In einem möglichen Worst-Case-Szenario, in dem die USA ihre Militärhilfe einstellen, müsste die Ukraine ihre eigene Produktion verstärken und stärker auf europäische Unterstützung zurückgreifen, gibt ein hochrangiger Berater des ukrainischen Präsidenten anonym zu bedenken.
Gegenwärtig stellt die Ukraine etwa 55 Prozent ihrer militärischen Ausrüstung selbst her. Die verbleibenden 45 Prozent kommen etwa zur Hälfe aus den USA und zur anderen Hälfte aus Europa, so ein westlicher Militärbeamter. Momentan produziert die Ukraine jährlich etwa 2,5 Millionen Artillerie- und Mörsergranaten, während die USA seit Beginn des Konflikts etwa drei Millionen solcher Granaten geliefert haben. Zum Vergleich: Die EU produzierte im Jahr 2024 1,4 Millionen Granaten und plant, im Jahr 2025 zwei Millionen zu produzieren.
Einige der hochmodernen Waffensysteme, die die USA liefern, wie die Patriot-Luftabwehrsysteme, ATACMS-Langstreckenraketen und Starlink-Satellitensysteme, sind kurzfristig schwer zu ersetzen. Fehlt die Munition aus den USA, würde das die Verteidigungs- und Kampffähigkeit der Ukraine deutlich schmälern, bestätigen Offizielle und Analysten.
Tomáš Kopečný, Beauftragter der tschechischen Regierung für den Wiederaufbau der Ukraine, unterstreicht die Bedeutung der Unterstützung:
“Einen Partner zu haben, der einen mit Militärtechnologie höchster Qualität versorgt, ist in manchen Bereichen schlicht unersetzlich.”

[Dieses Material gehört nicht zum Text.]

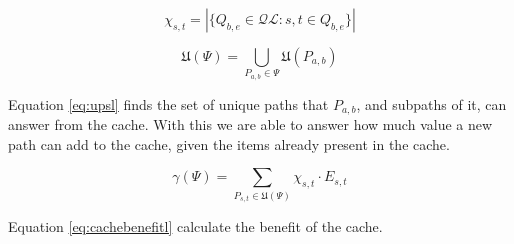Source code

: \begin{equation} \label{eq:chil}
\chi_{s,t} =  |\{ Q_{b,e} \in \mathcal{QL}: s, t \in Q_{b,e} \}|
\end{equation}


\begin{equation} \label{eq:upsl}
 \mathfrak{U}(\Psi) = \bigcup\limits_{P_{a,b} \in \Psi} \mathfrak{U}(P_{a,b})
\end{equation}

Equation \ref{eq:upsl} finds the set of unique paths that $P_{a,b}$, and subpaths of it, can answer from the cache. With this we are able to answer how much value a new path can add to the cache, given the items already present in the cache.

\begin{equation} \label{eq:cachebenefitl}
\gamma(\Psi) = \sum\limits_{P_{s,t} \in \mathfrak{U}(\Psi)} \chi_{s,t} \cdot E_{s,t}
\end{equation}

Equation \ref{eq:cachebenefitl} calculate the benefit of the cache.







% 
% 
% 
% 
% 
% 
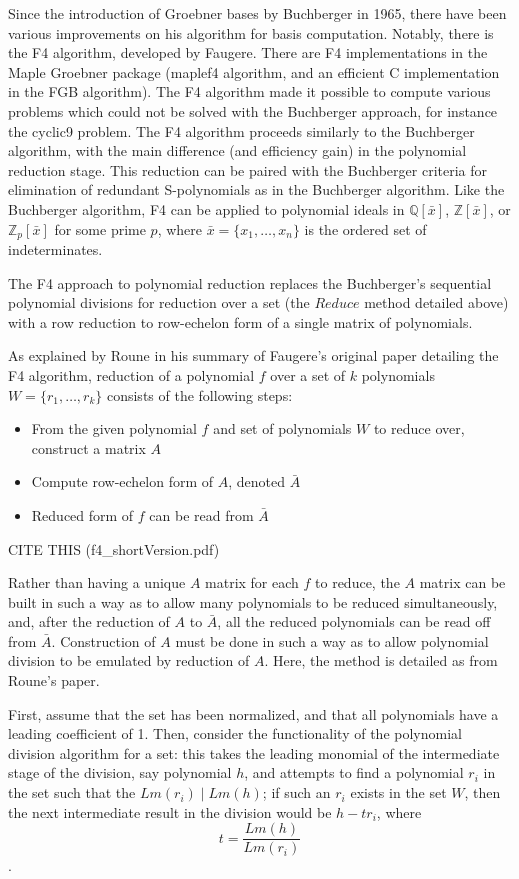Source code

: \documentclass[letterpaper,12pt,titlepage,oneside,final]{book}
\begin{document}
Since the introduction of Groebner bases by Buchberger in 1965, there have been various improvements on his algorithm for basis computation.  Notably, there is the F4 algorithm, developed by Faugere.  There are F4 implementations in the Maple Groebner package (maplef4 algorithm, and an efficient C implementation in the FGB algorithm).  The F4 algorithm made it possible to compute various problems which could not be solved with the Buchberger approach, for instance the cyclic9 problem.  The F4 algorithm proceeds similarly to the Buchberger algorithm, with the main difference (and efficiency gain) in the polynomial reduction stage.  This reduction can be paired with the Buchberger criteria for elimination of redundant S-polynomials as in the Buchberger algorithm.  Like the Buchberger algorithm, F4 can be applied to polynomial ideals in ${\mathbb{Q}[\bar x]}$, ${\mathbb{Z}[\bar x]}$, or ${\mathbb{Z}_p[\bar x]}$ for some prime ${p}$, where ${\bar x = \{x_1, \ldots, x_n\}}$ is the ordered set of indeterminates.   

The F4 approach to polynomial reduction replaces the Buchberger's sequential polynomial divisions for reduction over a set (the ${Reduce}$ method detailed above) with a row reduction to row-echelon form of a single matrix of polynomials.

As explained by Roune in his summary of Faugere's original paper detailing the F4 algorithm, reduction of a polynomial ${f}$ over a set of ${k}$ polynomials ${W = \{r_1, \ldots, r_k\}}$ consists of the following steps:
\begin{itemize}
  \item From the given polynomial ${f}$ and set of polynomials ${W}$ to reduce over, construct a matrix ${A}$
  \item Compute row-echelon form of ${A}$, denoted ${\bar A}$
  \item Reduced form of ${f}$ can be read from ${\bar A}$
\end{itemize}      
CITE THIS (f4\_shortVersion.pdf)

Rather than having a unique ${A}$ matrix for each ${f}$ to reduce, the ${A}$ matrix can be built in such a way as to allow many polynomials to be reduced simultaneously, and, after the reduction of ${A}$ to ${\bar A}$, all the reduced polynomials can be read off from ${\bar A}$.  Construction of ${A}$ must be done in such a way as to allow polynomial division to be emulated by reduction of ${A}$.  Here, the method is detailed as from Roune's paper.

First, assume that the set has been normalized, and that all polynomials have a leading coefficient of 1.  Then, consider the functionality of the polynomial division algorithm for a set: this takes the leading monomial of the intermediate stage of the division, say polynomial ${h}$, and attempts to find a polynomial ${r_i}$ in the set such that the ${Lm(r_i) \mid Lm(h)}$; if such an ${r_i}$ exists in the set ${W}$, then the next intermediate result in the division would be ${h - tr_i}$, where $${t = \frac{Lm(h)}{Lm(r_i)}}$$.  
\end{document}
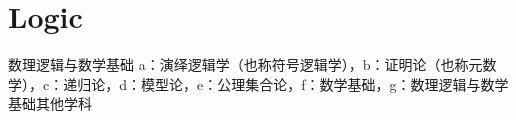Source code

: 


\chapter{Logic}

数理逻辑与数学基础
a：演绎逻辑学（也称符号逻辑学），b：证明论（也称元数学），c：递归论，d：模型论，e：公理集合论，f：数学基础，g：数理逻辑与数学基础其他学科
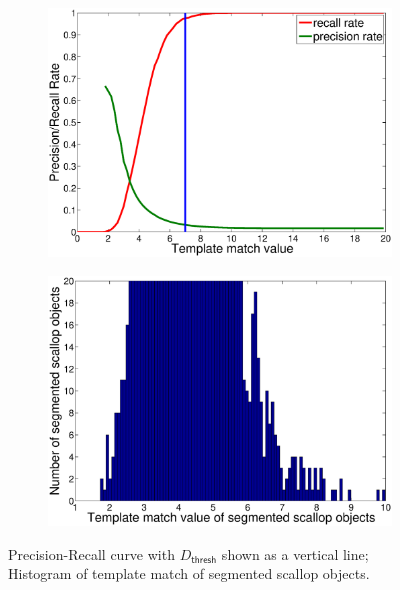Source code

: \documentclass {udthesis}
\begin{document}
%
\begin{figure}
  \centering
  \begin{subfigure}{0.47\textwidth}
      \includegraphics[width=\textwidth]{precision_recall}
      \caption{}
      \label{subfig:precision_recall}
  \end{subfigure}
  \begin{subfigure}{0.47\textwidth}
      \includegraphics[width=\textwidth]{template_thresh_hist}         
      \caption{}
      \label{subfig:template_hist}
  \end{subfigure}
  \caption[Precision-Recall curves for Classification Layer]{ Precision-Recall curve with $D_\mathsf{thresh}$ shown as
  a vertical line;  
  Histogram of template match of segmented scallop objects.}
  \label{detection-curves}
\end{figure}
\end{document}
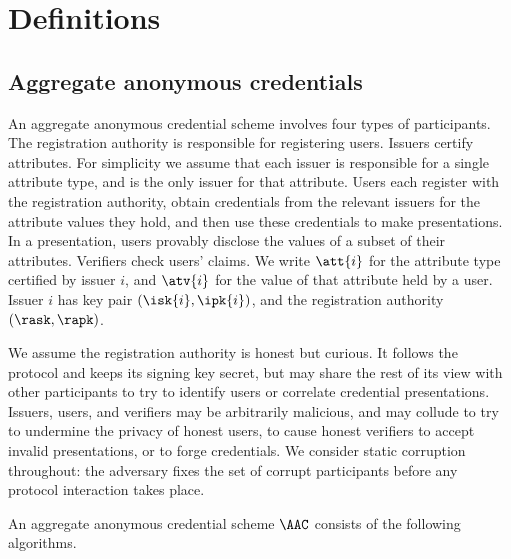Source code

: \section{Definitions}\label{sec:agg-creds-definitions}

\subsection{Aggregate anonymous credentials}

An aggregate anonymous credential scheme involves four types of participants.
The registration authority is responsible for registering users. Issuers certify
attributes. For simplicity we assume that each issuer is responsible for a
single attribute type, and is the only issuer for that attribute. Users each
register with the registration authority, obtain credentials from the relevant
issuers for the attribute values they hold, and then use these credentials to
make presentations. In a presentation, users provably disclose the values of a
subset of their attributes. Verifiers check users' claims. We write $\att{i}$ for
the attribute type certified by issuer $i$, and $\atv{i}$ for the value of that
attribute held by a user. Issuer $i$ has key pair $(\isk{i}, \ipk{i})$, and the
registration authority $(\rask, \rapk)$.

We assume the registration authority is honest but curious. It follows the
protocol and keeps its signing key secret, but may share the rest of its view
with other participants to try to identify users or correlate credential
presentations. Issuers, users, and verifiers may be
arbitrarily malicious, and may collude to try to undermine the privacy of honest
users, to cause honest verifiers to accept invalid presentations, or to forge
credentials.  We consider static corruption throughout: the adversary fixes the
set of corrupt participants before any protocol interaction takes place.

An aggregate anonymous credential scheme $\AAC$ consists of the following
algorithms.

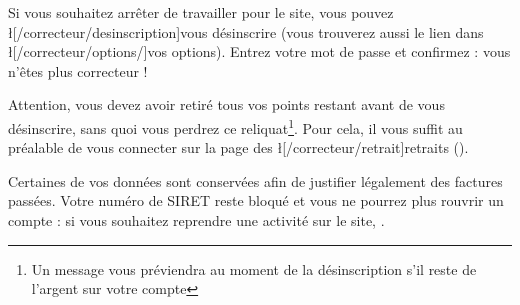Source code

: ﻿Si vous souhaitez arrêter de travailler pour le site, vous pouvez \l[/correcteur/desinscription]{vous désinscrire} (vous trouverez aussi le lien dans \l[/correcteur/options/]{vos options}).
Entrez votre mot de passe et confirmez : vous n'êtes plus correcteur !

Attention, vous devez avoir retiré tous vos points restant avant de vous désinscrire, sans quoi vous perdrez ce reliquat\footnote{Un message vous préviendra au moment de la désinscription s'il reste de l'argent sur votre compte \eDevoir}. Pour cela, il vous suffit au préalable de vous connecter sur la page des \l[/correcteur/retrait]{retraits} ().

Certaines de vos données sont conservées afin de justifier légalement des factures passées. Votre numéro de SIRET reste bloqué et vous ne pourrez plus rouvrir un compte : si vous souhaitez reprendre une activité sur le site, .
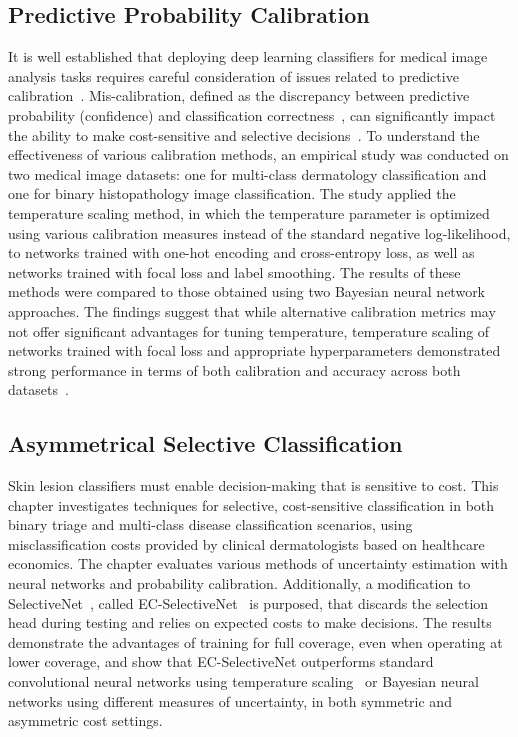 \subsection*{Predictive Probability Calibration}
It is well established that deploying deep learning classifiers for medical image analysis tasks requires careful consideration of issues related to predictive calibration~\citep{maron2019systematic}. Mis-calibration, defined as the discrepancy between predictive probability (confidence) and classification correctness~\citep{guo2017calibration}, can significantly impact the ability to make cost-sensitive and selective decisions~\citep{carse2021robust}. To understand the effectiveness of various calibration methods, an empirical study was conducted on two medical image datasets: one for multi-class dermatology classification and one for binary histopathology image classification. The study applied the temperature scaling method, in which the temperature parameter is optimized using various calibration measures instead of the standard negative log-likelihood, to networks trained with one-hot encoding and cross-entropy loss, as well as networks trained with focal loss and label smoothing. The results of these methods were compared to those obtained using two Bayesian neural network approaches. The findings suggest that while alternative calibration metrics may not offer significant advantages for tuning temperature, temperature scaling of networks trained with focal loss and appropriate hyperparameters demonstrated strong performance in terms of both calibration and accuracy across both datasets~\citep{carse2022calibration}.

\subsection*{Asymmetrical Selective Classification}
Skin lesion classifiers must enable decision-making that is sensitive to cost. This chapter investigates techniques for selective, cost-sensitive classification in both binary triage and multi-class disease classification scenarios, using misclassification costs provided by clinical dermatologists based on healthcare economics. The chapter evaluates various methods of uncertainty estimation with neural networks and probability calibration. Additionally, a modification to SelectiveNet~\citep{selective2019geifman}, called EC-SelectiveNet~\citep{carse2021robust} is purposed, that discards the selection head during testing and relies on expected costs to make decisions. The results demonstrate the advantages of training for full coverage, even when operating at lower coverage, and show that EC-SelectiveNet outperforms standard convolutional neural networks using temperature scaling~\citep{guo2017calibration} or Bayesian neural networks using different measures of uncertainty, in both symmetric and asymmetric cost settings.


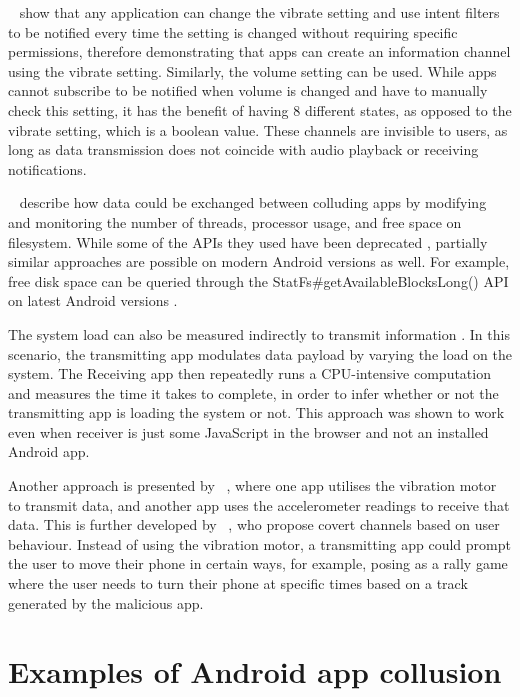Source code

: \documentclass[article, oneside]{aaltoseries}
\newcommand{\TODO}[1]{\todo[inline]{#1}}
\begin{document}
\citeauthor{Schlegel2011}~\cite{Schlegel2011} show that any application can change the vibrate setting and use intent filters to be notified every time the setting is changed without requiring specific permissions, therefore demonstrating that apps can create an information channel using the vibrate setting.  Similarly, the volume setting can be used. While apps cannot subscribe to be notified when volume is changed and have to manually check this setting, it has the benefit of having 8 different states, as opposed to the vibrate setting, which is a boolean value. These channels are invisible to users, as long as data transmission does not coincide with audio playback or receiving notifications.

\citeauthor{Marforio2012}~\cite{Marforio2012} describe how data could be exchanged between colluding apps by modifying and monitoring the number of threads, processor usage, and free space on filesystem. While some of the APIs they used have been deprecated \cite{nn2017}, partially similar approaches are possible on modern Android versions as well. For example, free disk space can be queried through the StatFs\#getAvailableBlocksLong() API on latest Android versions \cite{AOSP2019reference}.\todo{}%

The system load can also be measured indirectly to transmit information \cite{Marforio2012}. In this scenario, the transmitting app modulates data payload by varying the load on the system. The Receiving app then repeatedly runs a CPU-intensive computation and measures the time it takes to complete, in order to infer whether or not the transmitting app is loading the system or not. This approach was shown to work even when receiver is just some JavaScript in the browser and not an installed Android app.

Another approach is presented by \citeauthor{Al-Haiqi2014}~\cite{Al-Haiqi2014}, where one app utilises the vibration motor to transmit data, and another app uses the accelerometer readings to receive that data. This is further developed by \citeauthor{Qi2018}~\cite{Qi2018}, who propose covert channels based on user behaviour. Instead of using the vibration motor, a transmitting app could prompt the user to move their phone in certain ways, for example, posing as a rally game where the user needs to turn their phone at specific times based on a track generated by the malicious app.
\\
\TODO{Add a subsection conclusion paragraph}

\section{Examples of Android app collusion}
\label{sec:examples}
\end{document}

Der ehemalige ukrainische Außenminister Dmitri Kuleba betont, dass der Stopp von Waffenlieferungen das stärkste Druckmittel auf die Ukraine sei. Er sieht einen Zeitraum von sechs Monaten, bevor die Auswirkungen des Waffenmangels spürbar werden.
Trotz eines Amtswechsels in den USA, wo nun Donald Trump an der Macht ist, bleiben die von Joe Biden zugesagten Unterstützungen erhalten. Allerdings gibt es bisher keine Ankündigung, binnen eines Monats ein neues Waffenpaket zu verabschieden, und auch im von Republikanern geführten Kongress wird darüber nicht diskutiert.
Der ukrainische Präsident Wladimir Selenskij kann sich ein Szenario ohne amerikanische Hilfe kaum vorstellen und drückt seine Sorge aus:
“Es wäre sehr, sehr, sehr schwierig. In jeder schwierigen Situation gibt es eine Chance, aber unsere Überlebenschancen ohne US-Unterstützung wären gering. Ich denke, das ist sehr wichtig und entscheidend.”
Moskau verlangt von den westlichen Ländern, die Waffenlieferungen an die Ukraine zu stoppen.